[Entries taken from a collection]
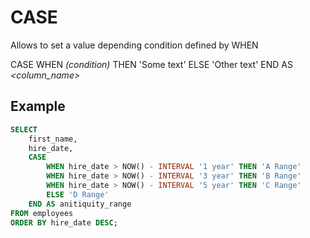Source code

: # CASE

Allows to set a value depending condition defined by WHEN

CASE WHEN _(condition)_ THEN 'Some text' ELSE 'Other text' END AS _<column_name>_

## Example

```sql
SELECT
    first_name,
    hire_date,
    CASE
        WHEN hire_date > NOW() - INTERVAL '1 year' THEN 'A Range'
        WHEN hire_date > NOW() - INTERVAL '3 year' THEN 'B Range'
        WHEN hire_date > NOW() - INTERVAL '5 year' THEN 'C Range'
        ELSE 'D Range'
    END AS anitiquity_range
FROM employees
ORDER BY hire_date DESC;
```
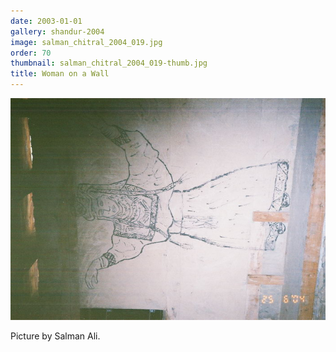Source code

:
 ```yaml
---
date: 2003-01-01
gallery: shandur-2004
image: salman_chitral_2004_019.jpg
order: 70
thumbnail: salman_chitral_2004_019-thumb.jpg
title: Woman on a Wall
---
```


![Woman on a Wall](./salman_chitral_2004_019.jpg)

Picture by Salman Ali.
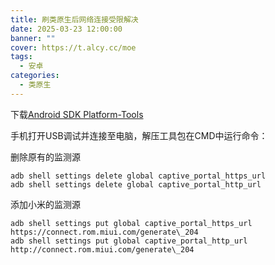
 ```yaml
---
title: 刷类原生后网络连接受限解决
date: 2025-03-23 12:00:00
banner: ""
cover: https://t.alcy.cc/moe
tags:
  - 安卓
categories:
  - 类原生
---
```


下载[Android SDK Platform-Tools](https://developer.android.google.cn/tools/releases/platform-tools?hl=zh-cn)

手机打开USB调试并连接至电脑，解压工具包在CMD中运行命令：

删除原有的监测源
```
adb shell settings delete global captive_portal_https_url
adb shell settings delete global captive_portal_http_url
```
添加小米的监测源
```
adb shell settings put global captive_portal_https_url https://connect.rom.miui.com/generate\_204
adb shell settings put global captive_portal_http_url http://connect.rom.miui.com/generate\_204
```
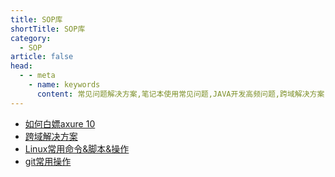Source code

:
 ```yaml
---
title: SOP库
shortTitle: SOP库
category:
  - SOP
article: false 
head:
  - - meta
    - name: keywords
      content: 常见问题解决方案,笔记本使用常见问题,JAVA开发高频问题,跨域解决方案,MySQL中的统计语法,Linux常用命名,git常用操作
---
```


* [如何白嫖axure 10](./axure.md)
* [跨域解决方案](./cros.md)
* [Linux常用命令&脚本&操作](./linux.md)
* [git常用操作](./git.md)
 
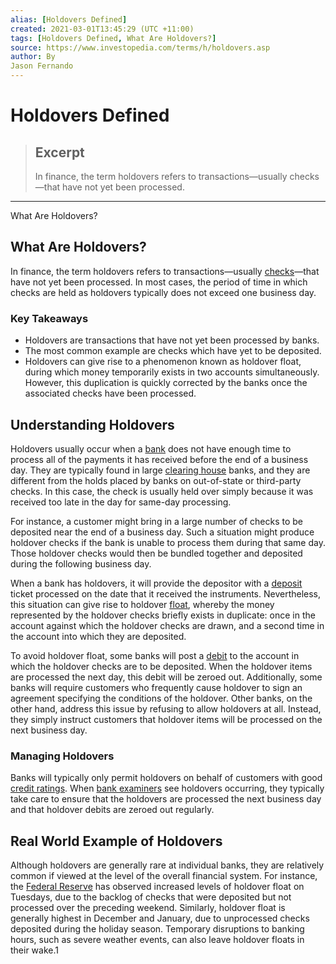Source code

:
 ```yaml
---
alias: [Holdovers Defined]
created: 2021-03-01T13:45:29 (UTC +11:00)
tags: [Holdovers Defined, What Are Holdovers?]
source: https://www.investopedia.com/terms/h/holdovers.asp
author: By
Jason Fernando
---
```


# Holdovers Defined

> ## Excerpt
> In finance, the term holdovers refers to transactions—usually checks—that have not yet been processed.

---

What Are Holdovers?
## What Are Holdovers?

In finance, the term holdovers refers to transactions—usually [checks](https://www.investopedia.com/terms/c/check.asp)—that have not yet been processed. In most cases, the period of time in which checks are held as holdovers typically does not exceed one business day.

### Key Takeaways

-   Holdovers are transactions that have not yet been processed by banks.
-   The most common example are checks which have yet to be deposited.
-   Holdovers can give rise to a phenomenon known as holdover float, during which money temporarily exists in two accounts simultaneously. However, this duplication is quickly corrected by the banks once the associated checks have been processed.

## Understanding Holdovers

Holdovers usually occur when a [bank](https://www.investopedia.com/terms/b/bank.asp) does not have enough time to process all of the payments it has received before the end of a business day. They are typically found in large [clearing house](https://www.investopedia.com/terms/c/clearinghouse.asp) banks, and they are different from the holds placed by banks on out-of-state or third-party checks. In this case, the check is usually held over simply because it was received too late in the day for same-day processing.

For instance, a customer might bring in a large number of checks to be deposited near the end of a business day. Such a situation might produce holdover checks if the bank is unable to process them during that same day. Those holdover checks would then be bundled together and deposited during the following business day.

When a bank has holdovers, it will provide the depositor with a [deposit](https://www.investopedia.com/terms/d/deposit.asp) ticket processed on the date that it received the instruments. Nevertheless, this situation can give rise to holdover [float](https://www.investopedia.com/terms/f/float.asp), whereby the money represented by the holdover checks briefly exists in duplicate: once in the account against which the holdover checks are drawn, and a second time in the account into which they are deposited.

To avoid holdover float, some banks will post a [debit](https://www.investopedia.com/terms/d/debit.asp) to the account in which the holdover checks are to be deposited. When the holdover items are processed the next day, this debit will be zeroed out. Additionally, some banks will require customers who frequently cause holdover to sign an agreement specifying the conditions of the holdover. Other banks, on the other hand, address this issue by refusing to allow holdovers at all. Instead, they simply instruct customers that holdover items will be processed on the next business day.

### Managing Holdovers

Banks will typically only permit holdovers on behalf of customers with good [credit ratings](https://www.investopedia.com/terms/c/creditrating.asp). When [bank examiners](https://www.investopedia.com/terms/b/bank-examination.asp) see holdovers occurring, they typically take care to ensure that the holdovers are processed the next business day and that holdover debits are zeroed out regularly.

## Real World Example of Holdovers

Although holdovers are generally rare at individual banks, they are relatively common if viewed at the level of the overall financial system. For instance, the [Federal Reserve](https://www.investopedia.com/terms/f/federalreservesystem.asp) has observed increased levels of holdover float on Tuesdays, due to the backlog of checks that were deposited but not processed over the preceding weekend. Similarly, holdover float is generally highest in December and January, due to unprocessed checks deposited during the holiday season. Temporary disruptions to banking hours, such as severe weather events, can also leave holdover floats in their wake.1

▸ **Exercise requirements**:
The lines to copy are those above that contain "settings".

▸ **Solution**:
adb shell settings delete global captive_portal_https_url
adb shell settings delete global captive_portal_http_url
adb shell settings put global captive_portal_https_url https://connect.rom.miui.com/generate\_204
adb shell settings put global captive_portal_http_url http://connect.rom.miui.com/generate\_204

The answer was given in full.